- **Exercise prompt**
Look through the listing below and count the lines holding "clocktype". Reply with the number alone.

- **Supplied records**
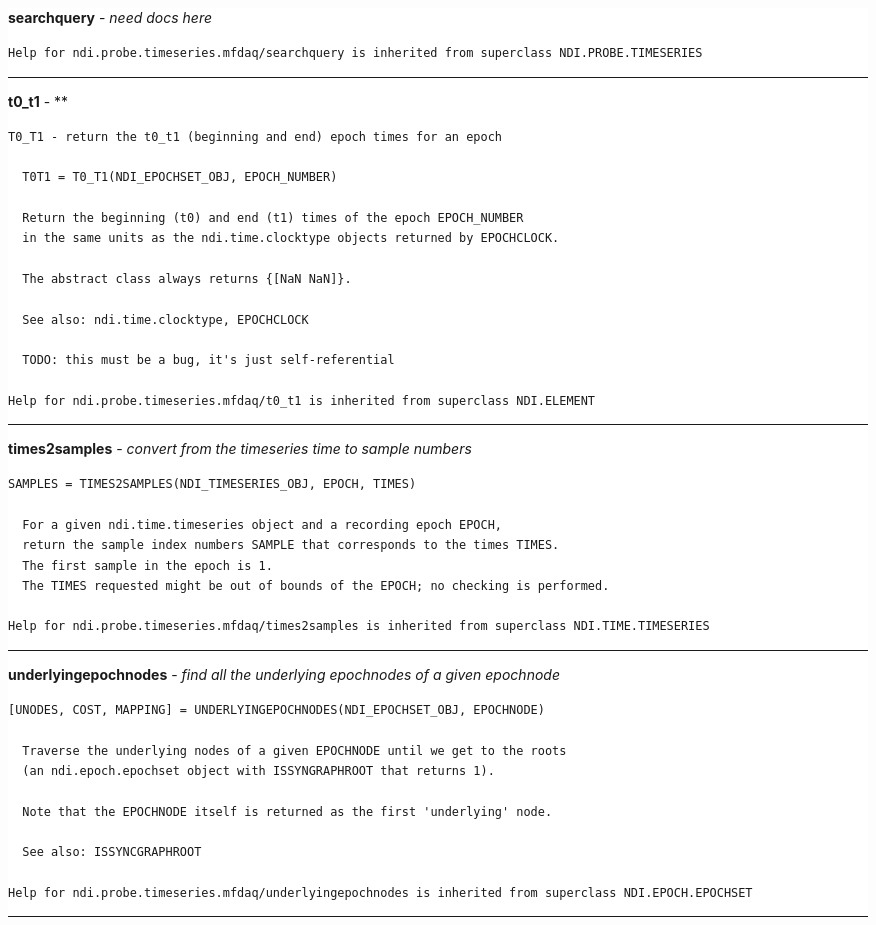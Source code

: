 
**searchquery** - *need docs here*

```
Help for ndi.probe.timeseries.mfdaq/searchquery is inherited from superclass NDI.PROBE.TIMESERIES
```

---

**t0_t1** - **

```
T0_T1 - return the t0_t1 (beginning and end) epoch times for an epoch
 
  T0T1 = T0_T1(NDI_EPOCHSET_OBJ, EPOCH_NUMBER)
 
  Return the beginning (t0) and end (t1) times of the epoch EPOCH_NUMBER
  in the same units as the ndi.time.clocktype objects returned by EPOCHCLOCK.
 
  The abstract class always returns {[NaN NaN]}.
 
  See also: ndi.time.clocktype, EPOCHCLOCK
 
  TODO: this must be a bug, it's just self-referential

Help for ndi.probe.timeseries.mfdaq/t0_t1 is inherited from superclass NDI.ELEMENT
```

---

**times2samples** - *convert from the timeseries time to sample numbers*

```
SAMPLES = TIMES2SAMPLES(NDI_TIMESERIES_OBJ, EPOCH, TIMES)
 
  For a given ndi.time.timeseries object and a recording epoch EPOCH,
  return the sample index numbers SAMPLE that corresponds to the times TIMES.
  The first sample in the epoch is 1.
  The TIMES requested might be out of bounds of the EPOCH; no checking is performed.

Help for ndi.probe.timeseries.mfdaq/times2samples is inherited from superclass NDI.TIME.TIMESERIES
```

---

**underlyingepochnodes** - *find all the underlying epochnodes of a given epochnode*

```
[UNODES, COST, MAPPING] = UNDERLYINGEPOCHNODES(NDI_EPOCHSET_OBJ, EPOCHNODE)
 
  Traverse the underlying nodes of a given EPOCHNODE until we get to the roots
  (an ndi.epoch.epochset object with ISSYNGRAPHROOT that returns 1).
 
  Note that the EPOCHNODE itself is returned as the first 'underlying' node.
 
  See also: ISSYNCGRAPHROOT

Help for ndi.probe.timeseries.mfdaq/underlyingepochnodes is inherited from superclass NDI.EPOCH.EPOCHSET
```

---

- **Task solution**
2